• [Activity]
Which of the lines below mention the word "useful"? Pull each one out.
(Dataset extract begins)
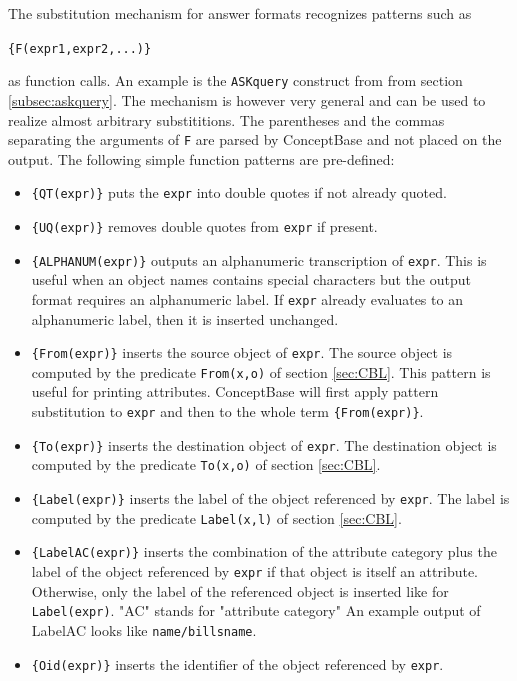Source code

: The substitution mechanism for answer formats recognizes patterns such as

   \verb+{F(expr1,expr2,...)}+ 

as function calls. An example is the {\tt ASKquery}  construct from from section \ref{subsec:askquery}.
The mechanism is however very general and can be used to realize almost arbitrary substititions.
The parentheses and the commas separating the arguments of {\tt F} are parsed by ConceptBase
and not placed on the output.
The following simple function patterns are pre-defined:

\begin{itemize}

\item \verb+{QT(expr)}+ puts the {\tt expr} into double quotes if not already quoted. 

\item \verb+{UQ(expr)}+ removes double quotes from {\tt expr} if present.

\item \verb+{ALPHANUM(expr)}+ outputs an alphanumeric transcription of {\tt expr}.
This is useful when an object names contains special characters but the
output format requires an alphanumeric label. If {\tt expr} already
evaluates to an alphanumeric label, then it is inserted unchanged.

\item \verb+{From(expr)}+ inserts the source object of {\tt expr}. The source object is
computed by the predicate {\tt From(x,o)} of section \ref{sec:CBL}. This pattern
is useful for printing attributes. ConceptBase will first apply pattern substitution to
{\tt expr} and then to the whole term \verb+{From(expr)}+.

\item \verb+{To(expr)}+ inserts the destination object of {\tt expr}. The destination object is
computed by the predicate {\tt To(x,o)} of section \ref{sec:CBL}.

\item \verb+{Label(expr)}+ inserts the label of the object referenced by {\tt expr}. The label is
computed by the predicate {\tt Label(x,l)} of section \ref{sec:CBL}.

\item \verb+{LabelAC(expr)}+ inserts the combination of the attribute category plus the label of the object referenced by {\tt expr} if that object is itself an attribute. Otherwise, only the label of the referenced object is inserted like for {\tt Label(expr)}. "AC" stands for "attribute category" An example output of LabelAC looks like {\tt name/billsname}. 

\item \verb+{Oid(expr)}+ inserts the identifier of the object referenced by {\tt expr}. 
\end{itemize}

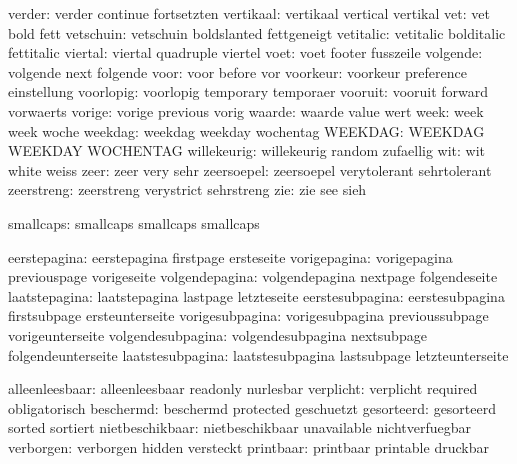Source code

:              verder:  verder               continue            fortsetzten
          vertikaal:  vertikaal            vertical            vertikal
                vet:  vet                  bold                fett
          vetschuin:  vetschuin            boldslanted         fettgeneigt
          vetitalic:  vetitalic            bolditalic          fettitalic
            viertal:  viertal              quadruple           viertel
               voet:  voet                 footer              fusszeile
           volgende:  volgende             next                folgende
               voor:  voor                 before              vor
           voorkeur:  voorkeur             preference          einstellung
          voorlopig:  voorlopig            temporary           temporaer
            vooruit:  vooruit              forward             vorwaerts
             vorige:  vorige               previous            vorig
             waarde:  waarde               value               wert
               week:  week                 week                woche
            weekdag:  weekdag              weekday             wochentag
            WEEKDAG:  WEEKDAG              WEEKDAY             WOCHENTAG
        willekeurig:  willekeurig          random              zufaellig
                wit:  wit                  white               weiss
               zeer:  zeer                 very                sehr
         zeersoepel:  zeersoepel           verytolerant        sehrtolerant
         zeerstreng:  zeerstreng           verystrict          sehrstreng
                zie:  zie                  see                 sieh

          smallcaps:  smallcaps            smallcaps           smallcaps 

       eerstepagina:  eerstepagina         firstpage           ersteseite
       vorigepagina:  vorigepagina         previouspage        vorigeseite
     volgendepagina:  volgendepagina       nextpage            folgendeseite
      laatstepagina:  laatstepagina        lastpage            letzteseite
    eerstesubpagina:  eerstesubpagina      firstsubpage        ersteunterseite
    vorigesubpagina:  vorigesubpagina      previoussubpage     vorigeunterseite
  volgendesubpagina:  volgendesubpagina    nextsubpage         folgendeunterseite
   laatstesubpagina:  laatstesubpagina     lastsubpage         letzteunterseite

     alleenleesbaar:  alleenleesbaar       readonly            nurlesbar
          verplicht:  verplicht            required            obligatorisch
          beschermd:  beschermd            protected           geschuetzt
         gesorteerd:  gesorteerd           sorted              sortiert
    nietbeschikbaar:  nietbeschikbaar      unavailable         nichtverfuegbar
          verborgen:  verborgen            hidden              versteckt
          printbaar:  printbaar            printable           druckbar
 
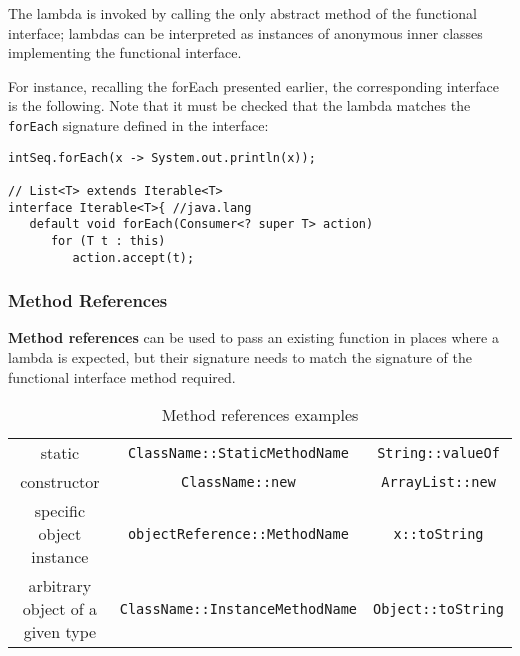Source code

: The lambda is invoked by calling the only abstract method
of the functional interface;
lambdas can be interpreted as instances of anonymous
inner classes implementing the functional interface.

For instance, recalling the forEach presented earlier, the corresponding interface is the following.
Note that it must be checked that the lambda matches the \lstinline|forEach| signature defined in the interface:
\begin{lstlisting}
intSeq.forEach(x -> System.out.println(x));

// List<T> extends Iterable<T>
interface Iterable<T>{ //java.lang
   default void forEach(Consumer<? super T> action)
      for (T t : this)
         action.accept(t);
\end{lstlisting}

\subsubsection{Method References}
\textbf{Method references} can be used to pass an existing
function in places where a lambda is expected,
but their signature needs to
match the signature of the functional interface method required.
\begin{table}[htbp]
   \centering
   \begin{tabular}{|c|c|c|}
      \hline
      static  & \lstinline|ClassName::StaticMethodName| & \lstinline|String::valueOf|\\
      constructor &  \lstinline|ClassName::new| & \lstinline|ArrayList::new|\\
      specific object instance & \lstinline|objectReference::MethodName| & \lstinline|x::toString|\\
      arbitrary object of a given type & \lstinline|ClassName::InstanceMethodName| & \lstinline|Object::toString|\\
      \hline
   \end{tabular}
   \caption{Method references examples}
   \label{tab:method_references}
\end{table}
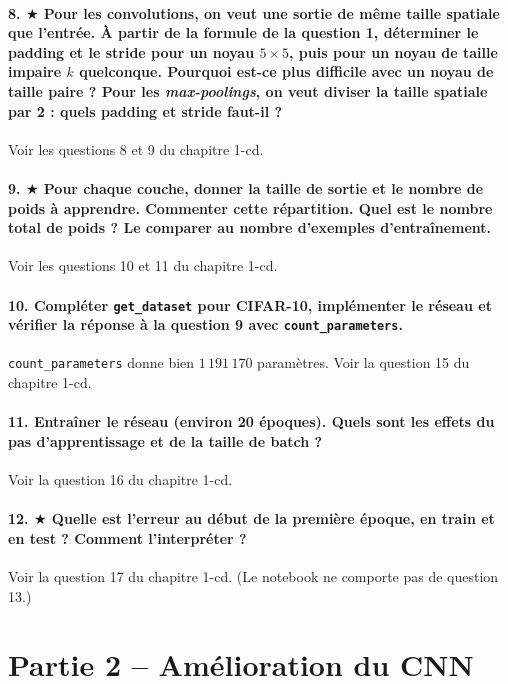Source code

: \documentclass{report}
\begin{document}
\paragraph{8. $\bigstar$ Pour les convolutions, on veut une sortie de même taille spatiale que l'entrée. À partir de la formule de la question 1, déterminer le padding et le stride pour un noyau $5 \times 5$, puis pour un noyau de taille impaire $k$ quelconque. Pourquoi est-ce plus difficile avec un noyau de taille paire ? Pour les \textit{max-poolings}, on veut diviser la taille spatiale par 2 : quels padding et stride faut-il ?}
Voir les questions 8 et 9 du chapitre 1-cd.

\paragraph{9. $\bigstar$ Pour chaque couche, donner la taille de sortie et le nombre de poids à apprendre. Commenter cette répartition. Quel est le nombre total de poids ? Le comparer au nombre d'exemples d'entraînement.}
Voir les questions 10 et 11 du chapitre 1-cd.

\paragraph{10. Compléter \texttt{get\_dataset} pour CIFAR-10, implémenter le réseau et vérifier la réponse à la question 9 avec \texttt{count\_parameters}.}
\texttt{count\_parameters} donne bien $1\,191\,170$ paramètres. Voir la question 15 du chapitre 1-cd.

\paragraph{11. Entraîner le réseau (environ 20 époques). Quels sont les effets du pas d'apprentissage et de la taille de batch ?}
Voir la question 16 du chapitre 1-cd.

\paragraph{12. $\bigstar$ Quelle est l'erreur au début de la première époque, en train et en test ? Comment l'interpréter ?}
Voir la question 17 du chapitre 1-cd. (Le notebook ne comporte pas de question 13.)

\section{Partie 2 -- Amélioration du CNN}
\end{document}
(Dataset extract ends)
• [Solution for this problem]
This is useful when an object names contains special characters but the
is useful for printing attributes. ConceptBase will first apply pattern substitution to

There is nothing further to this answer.